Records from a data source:
━━━━━━━━━━━━━━━━
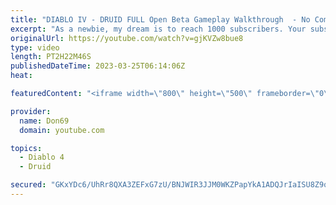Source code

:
 ```yaml
---
title: "DIABLO IV - DRUID FULL Open Beta Gameplay Walkthrough  - No Commentary"
excerpt: "As a newbie, my dream is to reach 1000 subscribers. Your subscription is a big support in making my small dream come true."
originalUrl: https://youtube.com/watch?v=gjKVZw8bue8
type: video
length: PT2H22M46S
publishedDateTime: 2023-03-25T06:14:06Z
heat: 

featuredContent: "<iframe width=\"800\" height=\"500\" frameborder=\"0\" src=\"https://www.youtube.com/embed/gjKVZw8bue8\" allow=\"accelerometer; autoplay; encrypted-media; gyroscope; picture-in-picture\" allowfullscreen></iframe>"

provider:
  name: Don69
  domain: youtube.com

topics:
  - Diablo 4
  - Druid

secured: "GKxYDc6/UhRr8QXA3ZEFxG7zU/BNJWIR3JJM0WKZPapYkA1ADQJrIaISU8Z9qvyGiOepfwnlu/Ld3HcmbulpadoblsakKGD0CMrRjY7eDHEZWRwuFrttq1vGcn+oEiDSvoY708tLmZ7R485c17HlaqPThaJPVe0j87mbeKJVONhx/AwGJsYgxjb7WX7DEOfQGyI64lCUOe74d9NStJsVW9Mg9adY0UGkRNhzNv0vUtoiBVihyfbPuwNZsS4uvQrlStRuJefnTSs0wDw9zzPGnJqxr8QUQXQ3PmVo5RuqXopg06eYY+nj2g/vWTLM+rvWv9t3rHtRvisNDaOGkKZUkmjhnAVjVN2Ytuwf1xVwe2oypf4oyY52y1u2b4Ge6KSdCFf7LDBfmaIKtxNKcGeZvZ2Ti1jropw9dkQRJ1DcK84=;+ROkxs3AxlthmLzaaovqtw=="
---
```


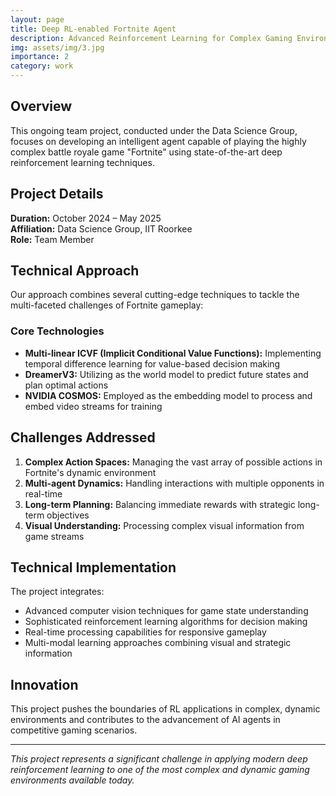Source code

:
 ```yaml
---
layout: page
title: Deep RL-enabled Fortnite Agent
description: Advanced Reinforcement Learning for Complex Gaming Environments
img: assets/img/3.jpg
importance: 2
category: work
---
```


## Overview

This ongoing team project, conducted under the Data Science Group, focuses on developing an intelligent agent capable of playing the highly complex battle royale game "Fortnite" using state-of-the-art deep reinforcement learning techniques.

## Project Details

**Duration:** October 2024 – May 2025  
**Affiliation:** Data Science Group, IIT Roorkee  
**Role:** Team Member  

## Technical Approach

Our approach combines several cutting-edge techniques to tackle the multi-faceted challenges of Fortnite gameplay:

### Core Technologies

- **Multi-linear ICVF (Implicit Conditional Value Functions):** Implementing temporal difference learning for value-based decision making
- **DreamerV3:** Utilizing as the world model to predict future states and plan optimal actions
- **NVIDIA COSMOS:** Employed as the embedding model to process and embed video streams for training

## Challenges Addressed

1. **Complex Action Spaces:** Managing the vast array of possible actions in Fortnite's dynamic environment
2. **Multi-agent Dynamics:** Handling interactions with multiple opponents in real-time
3. **Long-term Planning:** Balancing immediate rewards with strategic long-term objectives
4. **Visual Understanding:** Processing complex visual information from game streams

## Technical Implementation

The project integrates:
- Advanced computer vision techniques for game state understanding
- Sophisticated reinforcement learning algorithms for decision making
- Real-time processing capabilities for responsive gameplay
- Multi-modal learning approaches combining visual and strategic information

## Innovation

This project pushes the boundaries of RL applications in complex, dynamic environments and contributes to the advancement of AI agents in competitive gaming scenarios.

---

*This project represents a significant challenge in applying modern deep reinforcement learning to one of the most complex and dynamic gaming environments available today.*
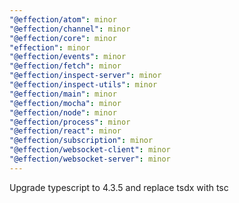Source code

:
 ```yaml
---
"@effection/atom": minor
"@effection/channel": minor
"@effection/core": minor
"effection": minor
"@effection/events": minor
"@effection/fetch": minor
"@effection/inspect-server": minor
"@effection/inspect-utils": minor
"@effection/main": minor
"@effection/mocha": minor
"@effection/node": minor
"@effection/process": minor
"@effection/react": minor
"@effection/subscription": minor
"@effection/websocket-client": minor
"@effection/websocket-server": minor
---
```


Upgrade typescript to 4.3.5 and replace tsdx with tsc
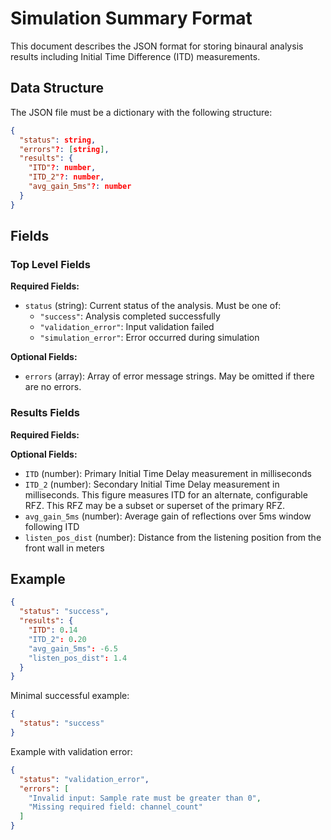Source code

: # Simulation Summary Format

This document describes the JSON format for storing binaural analysis results including Initial Time Difference (ITD) measurements.

## Data Structure

The JSON file must be a dictionary with the following structure:

```json
{
  "status": string,
  "errors"?: [string],
  "results": {
    "ITD"?: number,
    "ITD_2"?: number,
    "avg_gain_5ms"?: number
  }
}
```

## Fields

### Top Level Fields

**Required Fields:**

- `status` (string): Current status of the analysis. Must be one of:
  - `"success"`: Analysis completed successfully
  - `"validation_error"`: Input validation failed
  - `"simulation_error"`: Error occurred during simulation

**Optional Fields:**

- `errors` (array): Array of error message strings. May be omitted if there are no errors.

### Results Fields

**Required Fields:**

**Optional Fields:**

- `ITD` (number): Primary Initial Time Delay measurement in milliseconds
- `ITD_2` (number): Secondary Initial Time Delay measurement in milliseconds. This figure measures ITD for an alternate, configurable RFZ. This RFZ may be a subset or superset of the primary RFZ.
- `avg_gain_5ms` (number): Average gain of reflections over 5ms window following ITD
- `listen_pos_dist` (number): Distance from the listening position from the front wall in meters

## Example

```json
{
  "status": "success",
  "results": {
    "ITD": 0.14
    "ITD_2": 0.20
    "avg_gain_5ms": -6.5
    "listen_pos_dist": 1.4
  }
}
```

Minimal successful example:

```json
{
  "status": "success"
}
```

Example with validation error:

```json
{
  "status": "validation_error",
  "errors": [
    "Invalid input: Sample rate must be greater than 0",
    "Missing required field: channel_count"
  ]
}
```
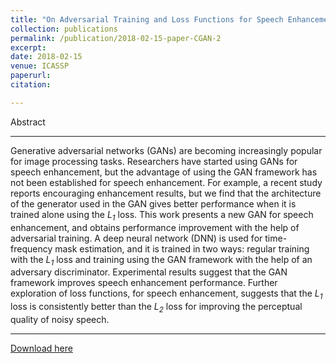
 ```yaml
---
title: "On Adversarial Training and Loss Functions for Speech Enhancement"
collection: publications
permalink: /publication/2018-02-15-paper-CGAN-2
excerpt: 
date: 2018-02-15
venue: ICASSP
paperurl:
citation:

---
```


Abstract

---

Generative adversarial networks (GANs) are becoming increasingly
popular for image processing tasks. Researchers
have started using GANs for speech enhancement, but the
advantage of using the GAN framework has not been established
for speech enhancement. For example, a recent study
reports encouraging enhancement results, but we find that the
architecture of the generator used in the GAN gives better
performance when it is trained alone using the *L<sub>1</sub>* loss. This
work presents a new GAN for speech enhancement, and obtains
performance improvement with the help of adversarial
training. A deep neural network (DNN) is used for time-frequency
mask estimation, and it is trained in two ways:
regular training with the *L<sub>1</sub>* loss and training using the GAN
framework with the help of an adversary discriminator. Experimental
results suggest that the GAN framework improves
speech enhancement performance. Further exploration of loss
functions, for speech enhancement, suggests that the *L<sub>1</sub>* loss
is consistently better than the *L<sub>2</sub>* loss for improving the perceptual
quality of noisy speech.

---

[Download here](http://ashutosh620.github.io/files/CGAN_ICASSP_2018.pdf)

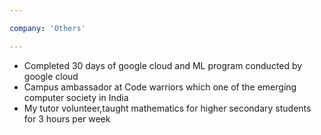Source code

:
 ```yaml
---

company: 'Others'

---
```


- Completed 30 days of google cloud and ML program conducted by google cloud
- Campus ambassador at Code warriors which one of the emerging computer society in India
- My tutor volunteer,taught mathematics for higher secondary students for 3 hours per week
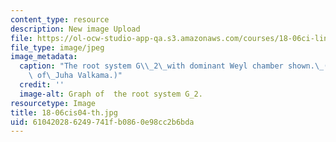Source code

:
 ```yaml
---
content_type: resource
description: New image Upload
file: https://ol-ocw-studio-app-qa.s3.amazonaws.com/courses/18-06ci-linear-algebra-communications-intensive-spring-2004/610420286249741fb0860e98cc2b6bda_18-06cis04-th.jpg
file_type: image/jpeg
image_metadata:
  caption: "The root system G\\_2\_with dominant Weyl chamber shown.\_(Image courtesy\
    \ of\_Juha Valkama.)"
  credit: ''
  image-alt: Graph of  the root system G_2.
resourcetype: Image
title: 18-06cis04-th.jpg
uid: 61042028-6249-741f-b086-0e98cc2b6bda
---
```

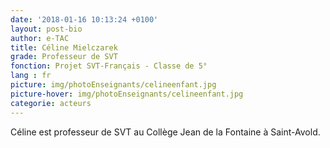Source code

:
 ```yaml
---
date: '2018-01-16 10:13:24 +0100'
layout: post-bio
author: e-TAC
title: Céline Mielczarek
grade: Professeur de SVT
fonction: Projet SVT-Français - Classe de 5°
lang : fr
picture: img/photoEnseignants/celineenfant.jpg
picture-hover: img/photoEnseignants/celineenfant.jpg
categorie: acteurs
---
```



Céline est professeur de SVT au Collège Jean de la Fontaine à Saint-Avold.



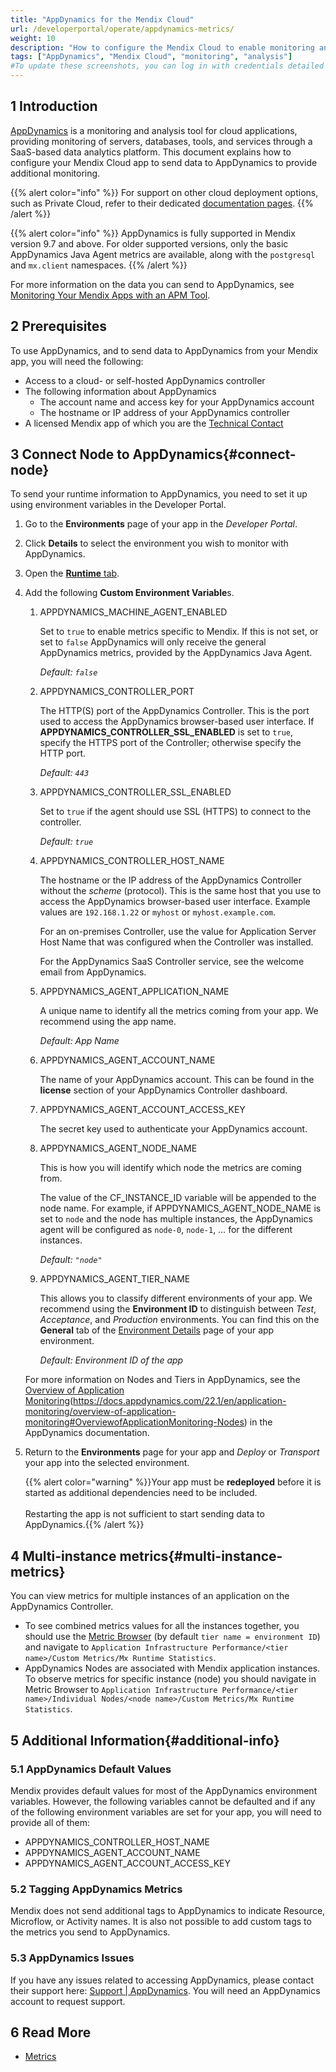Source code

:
 ```yaml
---
title: "AppDynamics for the Mendix Cloud"
url: /developerportal/operate/appdynamics-metrics/
weight: 10
description: "How to configure the Mendix Cloud to enable monitoring and analysis with AppDynamics."
tags: ["AppDynamics", "Mendix Cloud", "monitoring", "analysis"]
#To update these screenshots, you can log in with credentials detailed in How to Update Screenshots Using Team Apps.
---
```


## 1 Introduction

[AppDynamics](https://www.appdynamics.com/) is a monitoring and analysis tool for cloud applications, providing monitoring of servers, databases, tools, and services through a SaaS-based data analytics platform. This document explains how to configure your Mendix Cloud app to send data to AppDynamics to provide additional monitoring.

{{% alert color="info" %}}
For support on other cloud deployment options, such as Private Cloud, refer to their dedicated [documentation pages](/developerportal/deploy/private-cloud-monitor/).
{{% /alert %}}

{{% alert color="info" %}}
AppDynamics is fully supported in Mendix version 9.7 and above. For older supported versions, only the basic AppDynamics Java Agent metrics are available, along with the `postgresql` and `mx.client` namespaces.
{{% /alert %}}

For more information on the data you can send to AppDynamics, see [Monitoring Your Mendix Apps with an APM Tool](/developerportal/operate/monitoring-with-apm/).

## 2 Prerequisites

To use AppDynamics, and to send data to AppDynamics from your Mendix app, you will need the following:

* Access to a  cloud- or self-hosted AppDynamics controller
* The following information about AppDynamics
    * The account name and access key for your AppDynamics account
    * The hostname or IP address of your AppDynamics controller
* A licensed Mendix app of which you are the [Technical Contact](/developerportal/general/app-roles/#technical-contact)

## 3 Connect Node to AppDynamics{#connect-node}

To send your runtime information to AppDynamics, you need to set it up using environment variables in the Developer Portal.

1. Go to the **Environments** page of your app in the *Developer Portal*.
2. Click **Details** to select the environment you wish to monitor with AppDynamics. 
3. Open the [**Runtime** tab](/developerportal/deploy/environments-details/#runtime-tab).
4. Add the following **Custom Environment Variable**s.

    1. APPDYNAMICS_MACHINE_AGENT_ENABLED

        Set to `true` to enable metrics specific to Mendix. If this is not set, or set to `false` AppDynamics will only receive the general AppDynamics metrics, provided by the AppDynamics Java Agent.

        *Default: `false`*

    2. APPDYNAMICS_CONTROLLER_PORT

        The HTTP(S) port of the AppDynamics Controller. This is the port used to access the AppDynamics browser-based user interface. If **APPDYNAMICS_CONTROLLER_SSL_ENABLED** is set to `true`, specify the HTTPS port of the Controller; otherwise specify the HTTP port.

        *Default: `443`*

    3. APPDYNAMICS_CONTROLLER_SSL_ENABLED

        Set to `true` if the agent should use SSL (HTTPS) to connect to the controller.

        *Default: `true`*

    4. APPDYNAMICS_CONTROLLER_HOST_NAME

        The hostname or the IP address of the AppDynamics Controller without the *scheme* (protocol). This is the same host that you use to access the AppDynamics browser-based user interface. Example values are `192.168.1.22` or `myhost` or `myhost.example.com`.

        For an on-premises Controller, use the value for Application Server Host Name that was configured when the Controller was installed.

        For the AppDynamics SaaS Controller service, see the welcome email from AppDynamics.

    5. APPDYNAMICS_AGENT_APPLICATION_NAME

        A unique name to identify all the metrics coming from your app. We recommend using the app name.

        *Default: App Name*

    6. APPDYNAMICS_AGENT_ACCOUNT_NAME

        The name of your AppDynamics account. This can be found in the **license** section of your AppDynamics Controller dashboard.

    7. APPDYNAMICS_AGENT_ACCOUNT_ACCESS_KEY

        The secret key used to authenticate your AppDynamics account.

    8. APPDYNAMICS_AGENT_NODE_NAME

        This is how you will identify which node the metrics are coming from.

        The value of the CF_INSTANCE_ID variable will be appended to the node name. For example, if APPDYNAMICS_AGENT_NODE_NAME is set to  `node` and the node has multiple instances, the AppDynamics agent will be configured as `node-0`, `node-1`, … for the different instances.

        *Default: `"node"`*

    9. APPDYNAMICS_AGENT_TIER_NAME

        This allows you to classify different environments of your app. We recommend using the **Environment ID** to distinguish between *Test*, *Acceptance*, and *Production* environments. You can find this on the **General** tab of the [Environment Details](/developerportal/deploy/environments-details/) page of your app environment.

        *Default: Environment ID of the app*

    For more information on Nodes and Tiers in AppDynamics, see the [Overview of Application Monitoring](https://docs.appdynamics.com/22.1/en/application-monitoring/overview-of-application-monitoring)(https://docs.appdynamics.com/22.1/en/application-monitoring/overview-of-application-monitoring#OverviewofApplicationMonitoring-Nodes) in the AppDynamics documentation.

5. Return to the **Environments** page for your app and *Deploy* or *Transport* your app into the selected environment.

    {{% alert color="warning" %}}Your app must be **redeployed** before it is started as additional dependencies need to be included.<br/><br/>Restarting the app is not sufficient to start sending data to AppDynamics.{{% /alert %}}

## 4 Multi-instance metrics{#multi-instance-metrics}

You can view metrics for multiple instances of an application on the AppDynamics Controller.

* To see combined metrics values for all the instances together, you should use the [Metric Browser](https://docs.appdynamics.com/appd/22.x/latest/en/appdynamics-essentials/metrics-and-graphs/metric-browser) (by default `tier name = environment ID`) and navigate to `Application Infrastructure Performance/<tier name>/Custom Metrics/Mx Runtime Statistics`.
* AppDynamics Nodes are associated with Mendix application instances. To observe metrics for specific instance (node) you should navigate in Metric Browser to `Application Infrastructure Performance/<tier name>/Individual Nodes/<node name>/Custom Metrics/Mx Runtime Statistics`.

## 5 Additional Information{#additional-info}

### 5.1 AppDynamics Default Values

Mendix provides default values for most of the AppDynamics environment variables. However, the following variables cannot be defaulted and if any of the following environment variables are set for your app, you will need to provide all of them:

* APPDYNAMICS_CONTROLLER_HOST_NAME
* APPDYNAMICS_AGENT_ACCOUNT_NAME
* APPDYNAMICS_AGENT_ACCOUNT_ACCESS_KEY

### 5.2 Tagging AppDynamics Metrics

Mendix does not send additional tags to AppDynamics to indicate Resource, Microflow, or Activity names. It is also not possible to add custom tags to the metrics you send to AppDynamics.

### 5.3 AppDynamics Issues

If you have any issues related to accessing AppDynamics, please contact their support here: [Support | AppDynamics](https://help.appdynamics.com/hc/en-us/requests/). You will need an AppDynamics account to request support.

## 6 Read More

* [Metrics](/developerportal/operate/metrics/)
━━━━━━━━━━━━━━━━
> [Problem details]
Only the lines above from the line with "3. APPDYNAMICS_CONTROLLER_SSL_ENABLED" to the line with "4. APPDYNAMICS_CONTROLLER_HOST_NAME", those two lines included, should be reproduced exactly.

> [Exercise result]
    3. APPDYNAMICS_CONTROLLER_SSL_ENABLED

        Set to `true` if the agent should use SSL (HTTPS) to connect to the controller.

        *Default: `true`*

    4. APPDYNAMICS_CONTROLLER_HOST_NAME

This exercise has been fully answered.